This study examined the associations of biological age accelerations (BAAs)-KDM-BA acceleration (via Klemera and Doubal's method) and PhenoAge acceleration (epigenetics-based), defined as residuals from regressing each biological age estimate on chronological age (CA)-with multimorbidity progression (measured by the Charlson Comorbidity Index, CCI), compared to CA. Utilizing UK Biobank data (n = 317,835; median follow-up: 13 years), Cox regression models adjusted for sex, ethnicity, lifestyle, and socioeconomic factors showed that each 1-year increase in KDM-BA acceleration raised the risk of CCI progression by 9.9% (HR [95% CI]: 1.099 [1.094-1.104]) and in PhenoAge acceleration by 4.3% (HR [95% CI]: 1.043 [1.041-1.044]).
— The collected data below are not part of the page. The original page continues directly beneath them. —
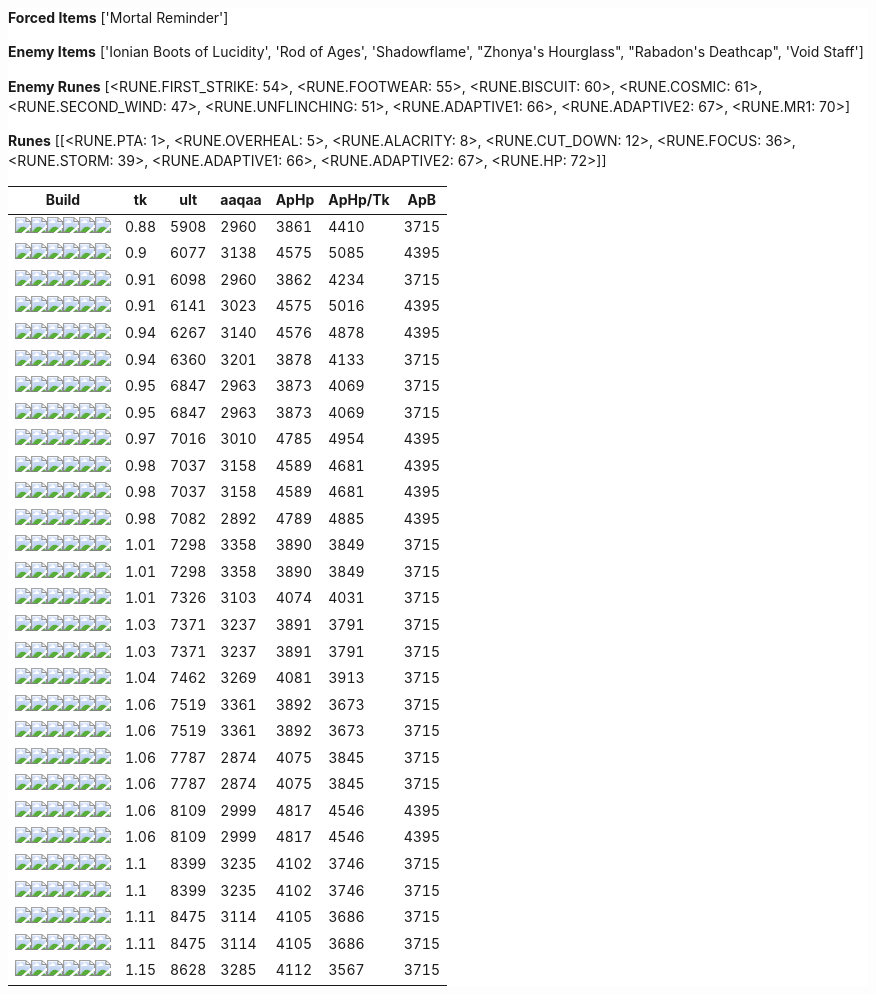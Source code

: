 
**Forced Items** ['Mortal Reminder']


**Enemy Items** ['Ionian Boots of Lucidity', 'Rod of Ages', 'Shadowflame', "Zhonya's Hourglass", "Rabadon's Deathcap", 'Void Staff']


**Enemy Runes** [<RUNE.FIRST_STRIKE: 54>, <RUNE.FOOTWEAR: 55>, <RUNE.BISCUIT: 60>, <RUNE.COSMIC: 61>, <RUNE.SECOND_WIND: 47>, <RUNE.UNFLINCHING: 51>, <RUNE.ADAPTIVE1: 66>, <RUNE.ADAPTIVE2: 67>, <RUNE.MR1: 70>]


**Runes** [[<RUNE.PTA: 1>, <RUNE.OVERHEAL: 5>, <RUNE.ALACRITY: 8>, <RUNE.CUT_DOWN: 12>, <RUNE.FOCUS: 36>, <RUNE.STORM: 39>, <RUNE.ADAPTIVE1: 66>, <RUNE.ADAPTIVE2: 67>, <RUNE.HP: 72>]]




Build | tk | ult | aaqaa |ApHp | ApHp/Tk | ApB
-|-|-|-|-|-|-
![](/item/6672.png)![](/item/3033.png)![](/item/6676.png)![](/item/3142.png)![](/item/3153.png)![](/item/3115.png)|0.88|5908|2960|3861|4410|3715
![](/item/6672.png)![](/item/3033.png)![](/item/6676.png)![](/item/3142.png)![](/item/3153.png)![](/item/3091.png)|0.9|6077|3138|4575|5085|4395
![](/item/3142.png)![](/item/3153.png)![](/item/3095.png)![](/item/3033.png)![](/item/6676.png)![](/item/3115.png)|0.91|6098|2960|3862|4234|3715
![](/item/3142.png)![](/item/3153.png)![](/item/3087.png)![](/item/3033.png)![](/item/3091.png)![](/item/6676.png)|0.91|6141|3023|4575|5016|4395
![](/item/3142.png)![](/item/3153.png)![](/item/3095.png)![](/item/3033.png)![](/item/6676.png)![](/item/3091.png)|0.94|6267|3140|4576|4878|4395
![](/item/6672.png)![](/item/3033.png)![](/item/6676.png)![](/item/3142.png)![](/item/3153.png)![](/item/3087.png)|0.94|6360|3201|3878|4133|3715
![](/item/3142.png)![](/item/3153.png)![](/item/3033.png)![](/item/6676.png)![](/item/6693.png)![](/item/3115.png)|0.95|6847|2963|3873|4069|3715
![](/item/3142.png)![](/item/3153.png)![](/item/3033.png)![](/item/6676.png)![](/item/6696.png)![](/item/3115.png)|0.95|6847|2963|3873|4069|3715
![](/item/6672.png)![](/item/3033.png)![](/item/6676.png)![](/item/3142.png)![](/item/3072.png)![](/item/3091.png)|0.97|7016|3010|4785|4954|4395
![](/item/3142.png)![](/item/3153.png)![](/item/3033.png)![](/item/6676.png)![](/item/6693.png)![](/item/3091.png)|0.98|7037|3158|4589|4681|4395
![](/item/3142.png)![](/item/3153.png)![](/item/3033.png)![](/item/6676.png)![](/item/6696.png)![](/item/3091.png)|0.98|7037|3158|4589|4681|4395
![](/item/6676.png)![](/item/3072.png)![](/item/3033.png)![](/item/3087.png)![](/item/3091.png)![](/item/3142.png)|0.98|7082|2892|4789|4885|4395
![](/item/6672.png)![](/item/3033.png)![](/item/6676.png)![](/item/3142.png)![](/item/3153.png)![](/item/6693.png)|1.01|7298|3358|3890|3849|3715
![](/item/6672.png)![](/item/3033.png)![](/item/6676.png)![](/item/3142.png)![](/item/3153.png)![](/item/6696.png)|1.01|7298|3358|3890|3849|3715
![](/item/6672.png)![](/item/3033.png)![](/item/6676.png)![](/item/3142.png)![](/item/3072.png)![](/item/3087.png)|1.01|7326|3103|4074|4031|3715
![](/item/3142.png)![](/item/3153.png)![](/item/3033.png)![](/item/6676.png)![](/item/6693.png)![](/item/3087.png)|1.03|7371|3237|3891|3791|3715
![](/item/3142.png)![](/item/3153.png)![](/item/3033.png)![](/item/6676.png)![](/item/6696.png)![](/item/3087.png)|1.03|7371|3237|3891|3791|3715
![](/item/6676.png)![](/item/3072.png)![](/item/3033.png)![](/item/3095.png)![](/item/3142.png)![](/item/6672.png)|1.04|7462|3269|4081|3913|3715
![](/item/3142.png)![](/item/3153.png)![](/item/3095.png)![](/item/3033.png)![](/item/6676.png)![](/item/6693.png)|1.06|7519|3361|3892|3673|3715
![](/item/3142.png)![](/item/3153.png)![](/item/3095.png)![](/item/3033.png)![](/item/6676.png)![](/item/6696.png)|1.06|7519|3361|3892|3673|3715
![](/item/6676.png)![](/item/3072.png)![](/item/3033.png)![](/item/6693.png)![](/item/3142.png)![](/item/3085.png)|1.06|7787|2874|4075|3845|3715
![](/item/6676.png)![](/item/3072.png)![](/item/3033.png)![](/item/6696.png)![](/item/3142.png)![](/item/3085.png)|1.06|7787|2874|4075|3845|3715
![](/item/6676.png)![](/item/3072.png)![](/item/3033.png)![](/item/6693.png)![](/item/3142.png)![](/item/3091.png)|1.06|8109|2999|4817|4546|4395
![](/item/6676.png)![](/item/3072.png)![](/item/3033.png)![](/item/6696.png)![](/item/3142.png)![](/item/3091.png)|1.06|8109|2999|4817|4546|4395
![](/item/6676.png)![](/item/3072.png)![](/item/3033.png)![](/item/6693.png)![](/item/3142.png)![](/item/6672.png)|1.1|8399|3235|4102|3746|3715
![](/item/6676.png)![](/item/3072.png)![](/item/3033.png)![](/item/6696.png)![](/item/3142.png)![](/item/6672.png)|1.1|8399|3235|4102|3746|3715
![](/item/6676.png)![](/item/3072.png)![](/item/3033.png)![](/item/6693.png)![](/item/3142.png)![](/item/3087.png)|1.11|8475|3114|4105|3686|3715
![](/item/6676.png)![](/item/3072.png)![](/item/3033.png)![](/item/6696.png)![](/item/3142.png)![](/item/3087.png)|1.11|8475|3114|4105|3686|3715
![](/item/6676.png)![](/item/3072.png)![](/item/3033.png)![](/item/3095.png)![](/item/3142.png)![](/item/6693.png)|1.15|8628|3285|4112|3567|3715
Consistent results were found in subgroup, sensitivity, and restricted cubic spline analyses, with PhenoAge acceleration achieving the highest predictive performance (C-index = 0.6755) compared to KDM-BA acceleration (0.6734) and CA (0.6701). These findings support the use of BAAs as cost-effective tools for assessing the risk of multimorbidity progression.
Keywords: Aging; Biological age; Biological age acceleration; Charlson Comorbidity Index; Multimorbidity.
© 2026. The Author(s), under exclusive licence to American Aging Association.